Although there were sufficient numbers of participating fathers and mothers to allow for separate analyses in parents, there was an inadequate number of siblings to conduct separate analyses by sex. Since the BAP likely presents differently in males versus females, this warrants further study. Additionally, it is possible that the findings of increased BAP traits in multiplex families could be due to greater parental stress related to the demands of raising multiple children with developmental disabilities. The BPASS is intended to assess and take into account current and past (meaning both childhood and early adulthood) preferences in coding decisions. Nonetheless, it is possible that parents struggled to disentangle current from earlier preferences. Future studies may benefit from including measures of parenting-related stress to address this possible confound. Although it would be challenging, an ideal comparison group would consist of families who had multiple children with non-ASD developmental disabilities.
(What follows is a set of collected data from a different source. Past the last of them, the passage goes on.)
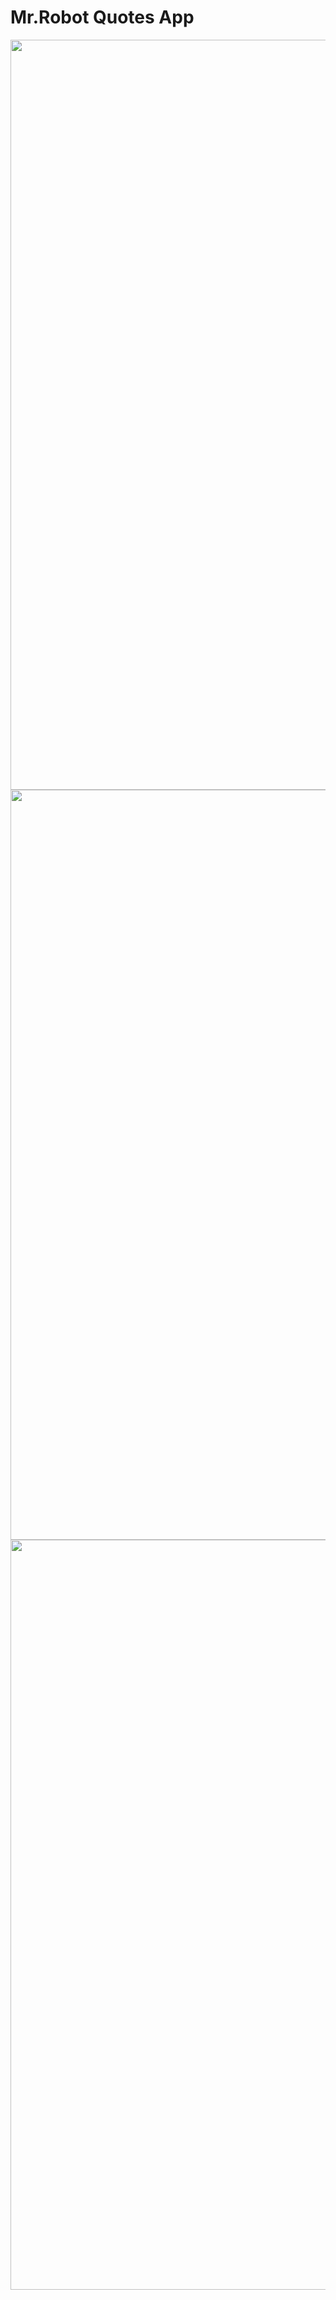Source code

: # Mr.Robot Quotes App
<img src = 'https://github.com/Muckesh/Mr.Robot-Quotes-App/blob/main/assets/preview1.jpeg' height = 1200 width = 600/>
<img src = 'https://github.com/Muckesh/Mr.Robot-Quotes-App/blob/main/assets/preview2.jpeg' height = 1200 width = 600/>
<img src = 'https://github.com/Muckesh/Mr.Robot-Quotes-App/blob/main/assets/preview3.jpeg' height = 1200 width = 600/>
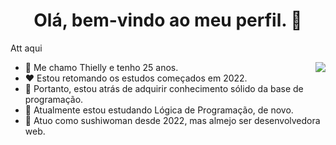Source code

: <p align="center">
  <h1 align="center">Olá, bem-vindo ao meu perfil. 👋</h1>
</p>
</p>
<p>Att aqui</p>
<img align="right" src="https://user-images.githubusercontent.com/5713670/87202985-820dcb80-c2b6-11ea-9f56-7ec461c497c3.gif">
<ul>
  <li>👋 Me chamo Thielly e tenho 25 anos.</li>
  <li>❤️ Estou retomando os estudos começados em 2022.</li>
  <li>🌱 Portanto, estou atrás de adquirir conhecimento sólido da base de programação.</li>
  <li>🧐 Atualmente estou estudando Lógica de Programação, de novo.</li>
  <li>💼 Atuo como sushiwoman desde 2022, mas almejo ser desenvolvedora web.</li>
</ul>


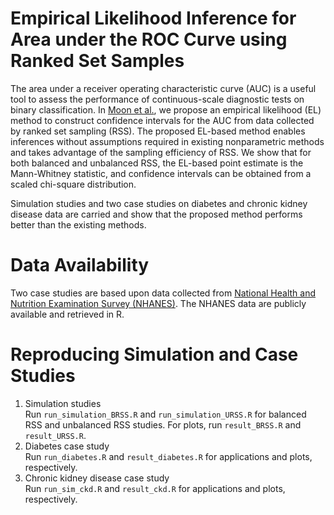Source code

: # Empirical Likelihood Inference for Area under the ROC Curve using Ranked Set Samples

The area under a receiver operating characteristic curve (AUC) is a useful tool to assess the performance of continuous-scale diagnostic tests on binary classification. 
In [Moon et al.](https://arxiv.org/abs/2010.12185), we propose an empirical likelihood (EL) method to construct confidence intervals for the AUC from data 
collected by ranked set sampling (RSS). The proposed EL-based method enables inferences without assumptions required in existing nonparametric methods and 
takes advantage of the sampling efficiency of RSS. We show that for both balanced and unbalanced RSS, the EL-based point estimate is the Mann-Whitney statistic, 
and confidence intervals can be obtained from a scaled chi-square distribution. 

Simulation studies and two case studies on diabetes and chronic kidney disease data are carried and show that the proposed method performs better than the existing methods.

# Data Availability
Two case studies are based upon data collected from [National Health and Nutrition Examination Survey (NHANES)](https://www.cdc.gov/nchs/nhanes/). 
The NHANES data are publicly available and retrieved in R.

# Reproducing Simulation and Case Studies
1. Simulation studies \
Run `run_simulation_BRSS.R` and `run_simulation_URSS.R` for balanced RSS and unbalanced RSS studies. For plots, run `result_BRSS.R` and `result_URSS.R`.
2. Diabetes case study \
Run `run_diabetes.R` and `result_diabetes.R` for applications and plots, respectively.
3. Chronic kidney disease case study \
Run `run_sim_ckd.R` and `result_ckd.R` for applications and plots, respectively.
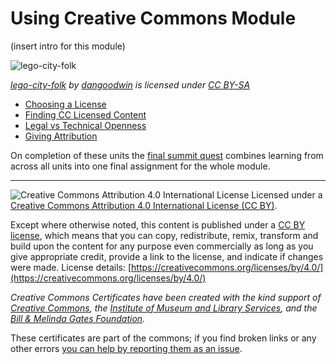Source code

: # Using Creative Commons Module

(insert intro for this module)

![lego-city-folk](https://github.com/creativecommons/cc-cert-core/blob/master/images/using/lego-action.jpg "lego-city-folk")

*[lego-city-folk](https://flickr.com/photos/dangoodwin/3919016898 "lego-city-folk") by [dangoodwin](https://flickr.com/people/dangoodwin) is licensed under [CC BY-SA](https://creativecommons.org/licenses/by-sa/2.0/)*

* [Choosing a License](choosing-license.md)
* [Finding CC Licensed Content](finding-content.md)
* [Legal vs Technical Openness](legal-technical-open.md)
* [Giving Attribution](attribution.md)


On completion of these units the [final summit quest](summit-quest.md) combines learning from across all  units into one final assignment for the whole module.


----

![Creative Commons Attribution 4.0 International License](https://github.com/creativecommons/cc-cert-core/blob/master/images/cc-by-88x31.png "CC BY")
Licensed under a [Creative Commons Attribution 4.0 International License (CC BY)](https://creativecommons.org/licenses/by/4.0/).

Except where otherwise noted, this content is published under a [CC BY license](https://creativecommons.org/licenses/by/4.0/), which means that you can copy, redistribute, remix, transform and build upon the content for any purpose even commercially as long as you give appropriate credit, provide a link to the license, and indicate if changes were made. License details: [https://creativecommons.org/licenses/by/4.0/](https://creativecommons.org/licenses/by/4.0/)

*Creative Commons Certificates have been created with the kind support of [Creative Commons](http://creativecommons.org/), the [Institute of Museum and Library Services](https://www.imls.gov/), and the [Bill &amp; Melinda Gates Foundation](http://www.gatesfoundation.org/).*

These certificates are part of the commons; if you find broken links or any other errors  [you can help by reporting them as an issue](https://github.com/creativecommons/cc-cert-core/issues).

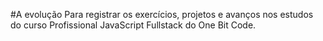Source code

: #A evolução
Para registrar os exercícios, projetos e avanços nos estudos do curso Profissional JavaScript Fullstack do One Bit Code.
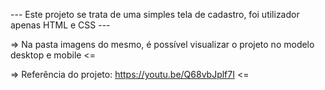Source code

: --- Este projeto se trata de uma simples tela de cadastro, foi utilizador apenas HTML e CSS ---

=> Na pasta imagens do mesmo, é possível visualizar o projeto no modelo desktop e mobile <=

=> Referência do projeto: https://youtu.be/Q68vbJplf7I <=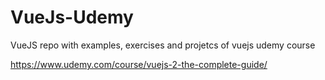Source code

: # VueJs-Udemy
VueJS repo with examples, exercises and projetcs of vuejs udemy course


https://www.udemy.com/course/vuejs-2-the-complete-guide/
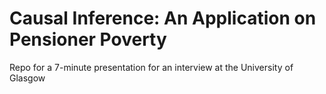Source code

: # Causal Inference: An Application on Pensioner Poverty

Repo for a 7-minute presentation for an interview at the University of Glasgow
This study originated from genetic findings of an increased prevalence of de novo CNVs in simplex versus multiplex families. However, many simplex families do not have currently identifiable de novo genetic events. To decrease variability, future research may benefit from focusing on those simplex families who have known de novo mutations to determine the presenting phenotype in the affected child and family.

Conclusion

In general, findings support a differential presentation of the BAP in family members from multiplex compared to simplex families. M-mothers, M-fathers, and M-siblings showed decreased social interest, more impaired nonverbal communication abilities, and less flexible conversation skills compared to S-mothers, S-fathers, and S-siblings. In the area of restricted and repetitive behaviors, M-siblings showed more impairing and repetitive patterns of behavior than S-siblings. Because of the pervasiveness of BAP traits in multiplex families, this pattern of results supports genetic findings of increased rates of de novo genetic mutations in affected children from simplex compared to multiplex families.